*Work instruction*
How many lines of the listing contain the string "there"? Only the number is wanted.

(Provided records Opens)

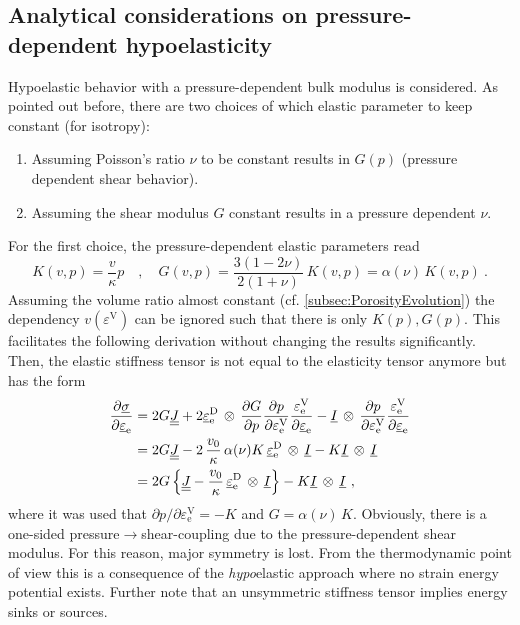 \documentclass[paper=a4, twoside, pagesize]{scrartcl}
\newcommand{\tensor}[1]{\underline{#1}}
\newcommand{\tensorf}[1]{\underline{\underline{#1}}}
\newcommand{\D}{\text{D}}
\newcommand{\e}{\text{e}}
\newcommand{\dyad}{\,\otimes\,}
\begin{document}
\subsection{Analytical considerations on pressure-dependent hypoelasticity}
\label{subsec:AppHypoelasticity}

Hypoelastic behavior with a pressure-dependent bulk modulus is considered. As pointed out before, there are two choices of which elastic parameter to keep constant (for isotropy):
\begin{enumerate}
    \item Assuming Poisson's ratio $\nu$ to be constant results in $G(p)$ (pressure dependent shear behavior).
    \item Assuming the shear modulus $G$ constant results in a pressure dependent $\nu$.
\end{enumerate}
For the first choice, the pressure-dependent elastic parameters read
\begin{equation}
  K(v,p) = \frac{v}{\kappa}p \quad,\quad G(v,p)=\frac{3(1-2\nu)}{2(1+\nu)}\,K(v,p) = \alpha(\nu) \,K(v,p) \ .
\end{equation}
Assuming the volume ratio almost constant (cf. \autoref{subsec:PorosityEvolution}) the dependency $v(\varepsilon^\text{V})$ can be ignored such that there is only $K(p), G(p)$. This facilitates the following derivation without changing the results significantly.
Then, the elastic stiffness tensor is not equal to the elasticity tensor anymore but has the form
\begin{align}
  \frac{\partial \tensor\sigma}{\partial \tensor\varepsilon_\e} &= 2G \tensorf J + 2\tensor\varepsilon_\e^\D \dyad  \frac{\partial G}{\partial p} \frac{\partial p}{\partial \varepsilon_\e^\text{V}} \frac{\varepsilon_\e^\text{V}}{\partial\tensor\varepsilon_\e} - \tensor I \dyad\frac{\partial p}{\partial \varepsilon_\e^\text{V}} \frac{\varepsilon_\e^\text{V}}{\partial\tensor\varepsilon_\e} \\
  &= 
  2G \tensorf J - 2\,\frac{v_0}{\kappa}\,\alpha(\nu) K\, \tensor\varepsilon_\e^\D \dyad \tensor I  - K \tensor I \dyad \tensor I \notag \\
  &= 
  2G \left\{\tensorf J - \frac{v_0}{\kappa}\, \tensor\varepsilon_\e^\D \dyad \tensor I \right\}  - K \tensor I \dyad \tensor I \ ,
\end{align}
where it was used that ${\partial p}/{\partial \varepsilon_\e^\text{V}}=-K$ and $G=\alpha(\nu)\,K$. Obviously, there is a one-sided pressure$\rightarrow$shear-coupling due to the pressure-dependent shear modulus. For this reason, major symmetry is lost. From the thermodynamic point of view this is a consequence of the \emph{hypo}elastic approach where no strain energy potential exists. Further note that an unsymmetric stiffness tensor implies energy sinks or sources.
\end{document}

(Provided records Closes)

*Task answer*
3